Emigration slowed the decline in the number of people of working age
- Seasonally adjusted employment was higher than in the final quarter of last year
- Labour productivity declined in 2015, but has started to rise again
Figures from Statistics Estonia show unemployment was 6.5% in the first quarter of 2016 and employment was 1.1% higher than a year earlier. Seasonally adjusted employment was also higher than in the final quarter of last year. Seasonal factors mean the unemployment rate in the first quarter of the year is usually around 0.5 percentage point higher than in the preceding quarter. Unemployment has risen by only 0.1 percentage point this year, which means that the seasonally adjusted unemployment rate fell. Labour force in the economy increased over the year because the participation rate was higher.
The migration balance was positive and so the fall in the number of people of working age in 2015 was notably smaller at only 0.15% than it was in 2014. Statistics Estonia has not yet published migration data by age group, but the population numbers and mortality of the previous year meant that the highest positive balance was for those aged 20-34. Even though there are a lot of students in that age group, the positive net migration boosted the labour supply.
The statistics published today are based on the Estonian Labour Force Survey. Data from Töötukassa, the unemployment insurance fund, on registered unemployment show a similar development. There were more registered unemployed than at the same time last year, but from January to April this year the seasonally adjusted number has fallen in monthly comparison.

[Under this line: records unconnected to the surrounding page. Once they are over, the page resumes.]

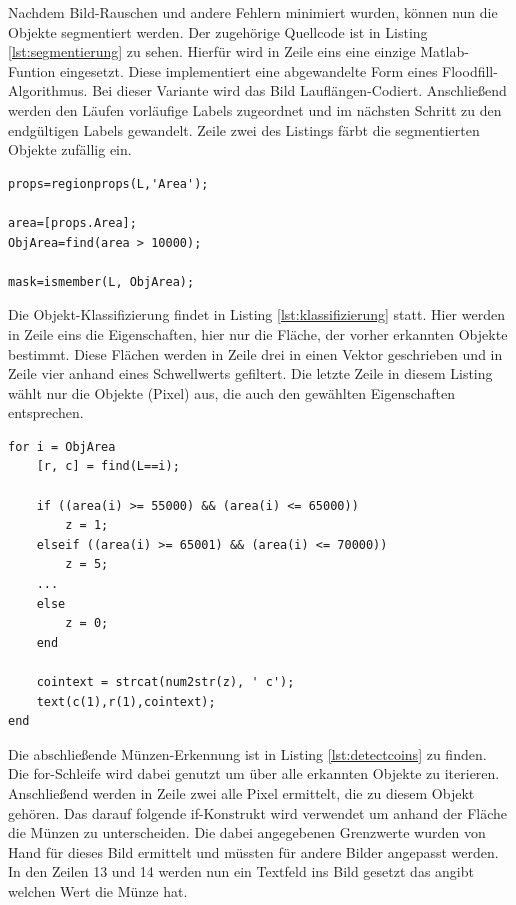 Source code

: \documentclass[a4paper,DIV=calc,ngerman]{scrartcl}
\begin{document}
Nachdem Bild-Rauschen und andere Fehlern minimiert wurden, können nun die Objekte segmentiert werden. Der zugehörige Quellcode ist in Listing \ref{lst:segmentierung} zu sehen. Hierfür wird in Zeile eins eine einzige Matlab-Funtion eingesetzt. Diese implementiert eine abgewandelte Form eines Floodfill-Algorithmus. Bei dieser Variante wird das Bild Lauflängen-Codiert.\cite{1} Anschließend werden den Läufen vorläufige Labels zugeordnet und im nächsten Schritt zu den endgültigen Labels gewandelt. Zeile zwei des Listings färbt die segmentierten Objekte zufällig ein.


\begin{lstlisting}[frame=single, float, caption={Objekt-Klassifizierung}, label={lst:klassifizierung}]
props=regionprops(L,'Area');

area=[props.Area];
ObjArea=find(area > 10000);

mask=ismember(L, ObjArea);
\end{lstlisting}
Die Objekt-Klassifizierung findet in Listing \ref{lst:klassifizierung} statt. Hier werden in Zeile eins die Eigenschaften, hier nur die Fläche, der vorher erkannten Objekte bestimmt. Diese Flächen werden in Zeile drei in einen Vektor geschrieben und in Zeile vier anhand eines Schwellwerts gefiltert. Die letzte Zeile in diesem Listing wählt nur die Objekte (Pixel) aus, die auch den gewählten Eigenschaften entsprechen. 

\begin{lstlisting}[frame=single, float, caption={Münzen-Erkennung}, label={lst:detectcoins}]
for i = ObjArea
    [r, c] = find(L==i);
    
    if ((area(i) >= 55000) && (area(i) <= 65000))
        z = 1;
    elseif ((area(i) >= 65001) && (area(i) <= 70000))
        z = 5;
    ...
    else
        z = 0;
    end

    cointext = strcat(num2str(z), ' c');
    text(c(1),r(1),cointext);
end
\end{lstlisting}

Die abschließende Münzen-Erkennung ist in Listing \ref{lst:detectcoins} zu finden. Die for-Schleife wird dabei genutzt um über alle erkannten Objekte zu iterieren. Anschließend werden in Zeile zwei alle Pixel ermittelt, die zu diesem Objekt gehören. Das darauf folgende if-Konstrukt wird verwendet um anhand der Fläche die Münzen zu unterscheiden. Die dabei angegebenen Grenzwerte wurden von Hand für dieses Bild ermittelt und müssten für andere Bilder angepasst werden. In den Zeilen 13 und 14 werden nun ein Textfeld ins Bild gesetzt das angibt welchen Wert die Münze hat.
\end{document}
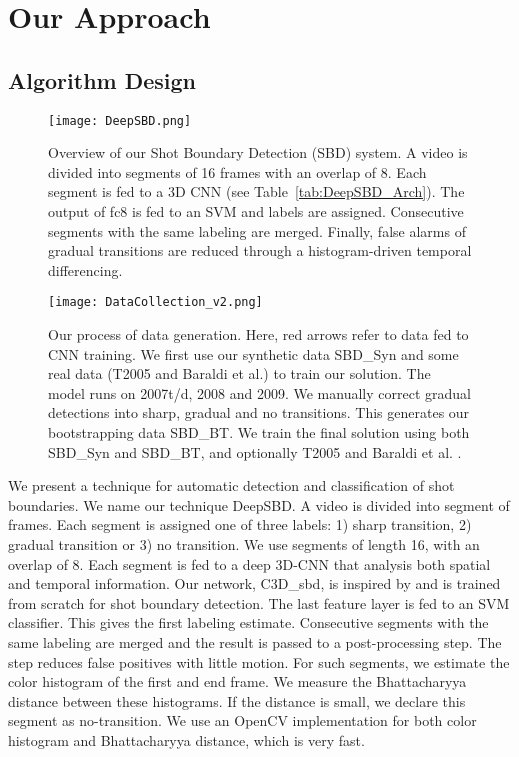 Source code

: \documentclass[journal]{IEEEtran}
\begin{document}
\section{Our Approach}



\subsection{Algorithm Design}

\begin{figure*}
  \centering
   \texttt{[image: DeepSBD.png]}
   \caption{Overview of our Shot Boundary Detection (SBD) system. A video is divided into segments of 16 frames with an overlap of 8. Each segment is fed to a 3D CNN (see Table~\ref{tab:DeepSBD_Arch}). The output of fc8 is fed to an SVM and labels are assigned. Consecutive segments with the same labeling are merged. Finally, false alarms of gradual transitions are reduced through a histogram-driven temporal differencing. }
\label{fig:DeepSBD}
 \end{figure*}

\begin{figure*}
  \centering
   \texttt{[image: DataCollection\_v2.png]}
   \caption{Our process of data generation. Here, red arrows refer to data fed to CNN training. We first use our synthetic data SBD\_Syn and some real data (T2005 and Baraldi et al.) to train our solution. The model runs on 2007t/d, 2008 and 2009. We manually correct gradual detections into sharp, gradual and no transitions. This generates our bootstrapping data SBD\_BT. We train the final solution using both SBD\_Syn and SBD\_BT, and optionally T2005 and Baraldi et al. .}
\label{fig:SBDData}
 \end{figure*}

We present a technique for automatic detection and classification of shot boundaries. We name our technique DeepSBD. A video is divided into segment of frames. Each segment is assigned one of three labels: 1) sharp transition, 2) gradual transition or 3) no transition. We use segments of length 16, with an overlap of 8. Each segment is fed to a deep 3D-CNN that analysis both spatial and temporal information. Our network, C3D\_{sbd}, is inspired by \cite{Tran15} and is trained from scratch for shot boundary detection. The last feature layer is fed to an SVM classifier. This gives the first labeling estimate. Consecutive segments with the same labeling are merged and the result is passed to a post-processing step. The step reduces false positives with little motion. For such segments, we estimate the color histogram of the first and end frame. We measure the Bhattacharyya distance between these histograms. If the distance is small, we declare this segment as no-transition. We use an OpenCV implementation for both color histogram and Bhattacharyya distance, which is very fast.
\end{document}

There were 23% more job offers in the Töötukassa database than a year before, which is in line with the more optimistic employment expectations of companies found by the sentiment survey of the Estonian Institute of Economic Research.
The newly released flash estimate puts economic growth in the first quarter of 2016 at 1.7%. The economy growing faster than employment means that labour productivity started to grow again, having declined by 1.8% in 2015. It is probable that productivity per hour worked also increased, having done so at the end of 2015. Data from the Tax and Customs Board show the rise in the average wage paid out remained at 6.4% in the first quarter of the year, meaning wage growth is still ahead of productivity growth, but the difference between them has shrunk.